Now I’m wondering if we read the same book… :) As I said, I do find it fascinating–and I’ll get to that in a second–but it is a mess far beyond just its ideological message. To begin with, the plotting is so rudimentary as not even to deserve to be termed “plotting.” Notice how the book is divided exactly in half, presumably originally for publication in two installments, but also corresponding to the two periods in which Miller is supposed to have worked on it, and easily distinguishable from each other by the utterly different inking treatment (first half, splashy; second half, mostly linework and large areas of solid black). So. First half: Not-Batman chases Not-Catwoman across the rooftops of Not-Gotham City. They fight. They have sex. Bomb explodes. Nail ends up in Not-Catwoman’s leg. It hurts. It really hurts. It really REALLY hurts. We hear about it for pages on end. Flashback to suicide bomber. Same bomb explodes again–NAILS! The city lies in ruins. Not-B and Not-C swear revenge. As does Not-Commissioner Gordon.
[Note: I borrowed the “Not-Batman” and “Not-Catwoman” coinage from other reviews I had seen across the web. Indeed, soon after writing the original rant, I googled the two terms, and found a review that contained a sentence extremely close to the one right before this note, including the term “Not-Gotham.” I honestly don’t think I had read that review previously, and maybe it was just a case of serendipity, but I may also have indeed read it, and forgotten all but that one phrase that remained stuck somewhere in the back of my mind. To the writer of said review: apologies for my unintentional borrowing.]

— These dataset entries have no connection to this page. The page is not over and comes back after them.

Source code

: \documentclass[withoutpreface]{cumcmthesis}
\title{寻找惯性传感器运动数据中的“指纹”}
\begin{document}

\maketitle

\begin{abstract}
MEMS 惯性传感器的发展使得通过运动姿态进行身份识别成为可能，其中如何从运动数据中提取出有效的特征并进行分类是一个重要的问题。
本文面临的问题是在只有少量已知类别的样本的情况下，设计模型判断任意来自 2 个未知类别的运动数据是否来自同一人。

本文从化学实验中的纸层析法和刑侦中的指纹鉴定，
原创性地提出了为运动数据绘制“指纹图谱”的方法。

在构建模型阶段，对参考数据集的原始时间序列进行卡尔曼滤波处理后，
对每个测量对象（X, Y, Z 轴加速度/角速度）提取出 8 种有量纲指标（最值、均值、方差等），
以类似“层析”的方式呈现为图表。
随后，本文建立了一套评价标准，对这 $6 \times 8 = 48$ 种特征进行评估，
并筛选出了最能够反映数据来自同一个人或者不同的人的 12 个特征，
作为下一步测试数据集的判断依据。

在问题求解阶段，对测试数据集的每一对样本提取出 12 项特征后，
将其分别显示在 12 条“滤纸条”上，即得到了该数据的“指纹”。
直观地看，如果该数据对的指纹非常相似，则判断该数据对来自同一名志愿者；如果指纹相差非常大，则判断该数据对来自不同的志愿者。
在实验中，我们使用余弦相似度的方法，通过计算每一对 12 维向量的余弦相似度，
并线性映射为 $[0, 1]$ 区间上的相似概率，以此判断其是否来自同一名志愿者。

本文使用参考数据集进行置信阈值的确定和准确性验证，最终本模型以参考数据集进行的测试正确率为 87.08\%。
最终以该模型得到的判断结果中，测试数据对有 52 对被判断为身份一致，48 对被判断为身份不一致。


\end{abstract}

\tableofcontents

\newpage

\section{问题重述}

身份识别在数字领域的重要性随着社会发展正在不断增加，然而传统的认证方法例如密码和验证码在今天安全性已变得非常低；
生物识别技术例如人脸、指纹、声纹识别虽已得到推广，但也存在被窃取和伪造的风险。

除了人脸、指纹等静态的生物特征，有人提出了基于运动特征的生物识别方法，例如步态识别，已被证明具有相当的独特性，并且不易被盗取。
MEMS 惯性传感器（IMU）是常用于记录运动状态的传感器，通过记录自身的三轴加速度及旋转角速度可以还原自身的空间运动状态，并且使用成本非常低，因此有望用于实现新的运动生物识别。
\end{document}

Second half (interspersed with montages of terrorists and various US and international political and public figures): Not-B and Not-C (who has quickly gotten over her wound–and, by the way, may I ask why she’s supposed to be wearing Christian Louboutin sneakers?) swing over the rooftops.

 

They kill some bad guys, capture one and torture him… He talks and then they blow him up. Meanwhile a Muslim woman is being stoned and Americans are watching “Transformers.” More bombs–Not-Statue of Liberty is blown up. Ex-Mossad agent, whom we know is Israeli because he has the Star of David tattooed on his face (always a good choice, tattooing your country’s flag on your face when you’re trying to be a spy) tells them about the Not-Gotham City mosque, center of terrorism. Bizarre undeveloped subplot about Not-B falling in love with Not-C. Generic Muslim man beating up his wife. Not-C goes into the mosque. Is captured and taken to the leader of the terrorists who turns out to be, umm, Irish? They want to kill her, Not-B swings in and blows their heads off, big scary bomb explodes but somehow they manage to get out. Six weeks later: Not-Commissioner Gordon is shivering in his bed. “No wonder we call it terror.” The end.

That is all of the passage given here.